[Stored data]
##############################
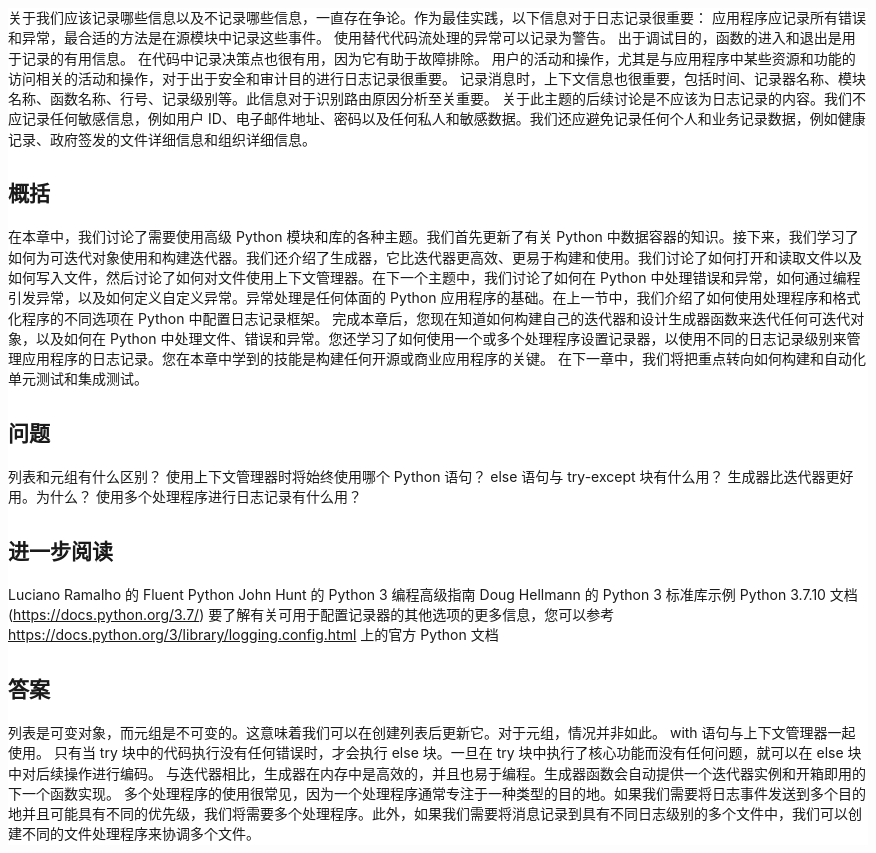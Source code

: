 关于我们应该记录哪些信息以及不记录哪些信息，一直存在争论。作为最佳实践，以下信息对于日志记录很重要：
应用程序应记录所有错误和异常，最合适的方法是在源模块中记录这些事件。
使用替代代码流处理的异常可以记录为警告。
出于调试目的，函数的进入和退出是用于记录的有用信息。
在代码中记录决策点也很有用，因为它有助于故障排除。
用户的活动和操作，尤其是与应用程序中某些资源和功能的访问相关的活动和操作，对于出于安全和审计目的进行日志记录很重要。
记录消息时，上下文信息也很重要，包括时间、记录器名称、模块名称、函数名称、行号、记录级别等。此信息对于识别路由原因分析至关重要。
关于此主题的后续讨论是不应该为日志记录的内容。我们不应记录任何敏感信息，例如用户 ID、电子邮件地址、密码以及任何私人和敏感数据。我们还应避免记录任何个人和业务记录数据，例如健康记录、政府签发的文件详细信息和组织详细信息。
## 概括

在本章中，我们讨论了需要使用高级 Python 模块和库的各种主题。我们首先更新了有关 Python 中数据容器的知识。接下来，我们学习了如何为可迭代对象使用和构建迭代器。我们还介绍了生成器，它比迭代器更高效、更易于构建和使用。我们讨论了如何打开和读取文件以及如何写入文件，然后讨论了如何对文件使用上下文管理器。在下一个主题中，我们讨论了如何在 Python 中处理错误和异常，如何通过编程引发异常，以及如何定义自定义异常。异常处理是任何体面的 Python 应用程序的基础。在上一节中，我们介绍了如何使用处理程序和格式化程序的不同选项在 Python 中配置日志记录框架。
完成本章后，您现在知道如何构建自己的迭代器和设计生成器函数来迭代任何可迭代对象，以及如何在 Python 中处理文件、错误和异常。您还学习了如何使用一个或多个处理程序设置记录器，以使用不同的日志记录级别来管理应用程序的日志记录。您在本章中学到的技能是构建任何开源或商业应用程序的关键。
在下一章中，我们将把重点转向如何构建和自动化单元测试和集成测试。
## 问题

列表和元组有什么区别？
使用上下文管理器时将始终使用哪个 Python 语句？
else 语句与 try-except 块有什么用？
生成器比迭代器更好用。为什么？
使用多个处理程序进行日志记录有什么用？
## 进一步阅读

Luciano Ramalho 的 Fluent Python
John Hunt 的 Python 3 编程高级指南
Doug Hellmann 的 Python 3 标准库示例
Python 3.7.10 文档 (https://docs.python.org/3.7/)
要了解有关可用于配置记录器的其他选项的更多信息，您可以参考 https://docs.python.org/3/library/logging.config.html 上的官方 Python 文档
## 答案

列表是可变对象，而元组是不可变的。这意味着我们可以在创建列表后更新它。对于元组，情况并非如此。
with 语句与上下文管理器一起使用。
只有当 try 块中的代码执行没有任何错误时，才会执行 else 块。一旦在 try 块中执行了核心功能而没有任何问题，就可以在 else 块中对后续操作进行编码。
与迭代器相比，生成器在内存中是高效的，并且也易于编程。生成器函数会自动提供一个迭代器实例和开箱即用的下一个函数实现。
多个处理程序的使用很常见，因为一个处理程序通常专注于一种类型的目的地。如果我们需要将日志事件发送到多个目的地并且可能具有不同的优先级，我们将需要多个处理程序。此外，如果我们需要将消息记录到具有不同日志级别的多个文件中，我们可以创建不同的文件处理程序来协调多个文件。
##############################
= TASK OBJECTIVE =
Output, and output only, the lines from the one containing "只有当 try 块中的代码执行没有任何错误时，才会执行" through the last line of the data above.

= SOLUTION BELOW =
只有当 try 块中的代码执行没有任何错误时，才会执行 else 块。一旦在 try 块中执行了核心功能而没有任何问题，就可以在 else 块中对后续操作进行编码。
与迭代器相比，生成器在内存中是高效的，并且也易于编程。生成器函数会自动提供一个迭代器实例和开箱即用的下一个函数实现。
多个处理程序的使用很常见，因为一个处理程序通常专注于一种类型的目的地。如果我们需要将日志事件发送到多个目的地并且可能具有不同的优先级，我们将需要多个处理程序。此外，如果我们需要将消息记录到具有不同日志级别的多个文件中，我们可以创建不同的文件处理程序来协调多个文件。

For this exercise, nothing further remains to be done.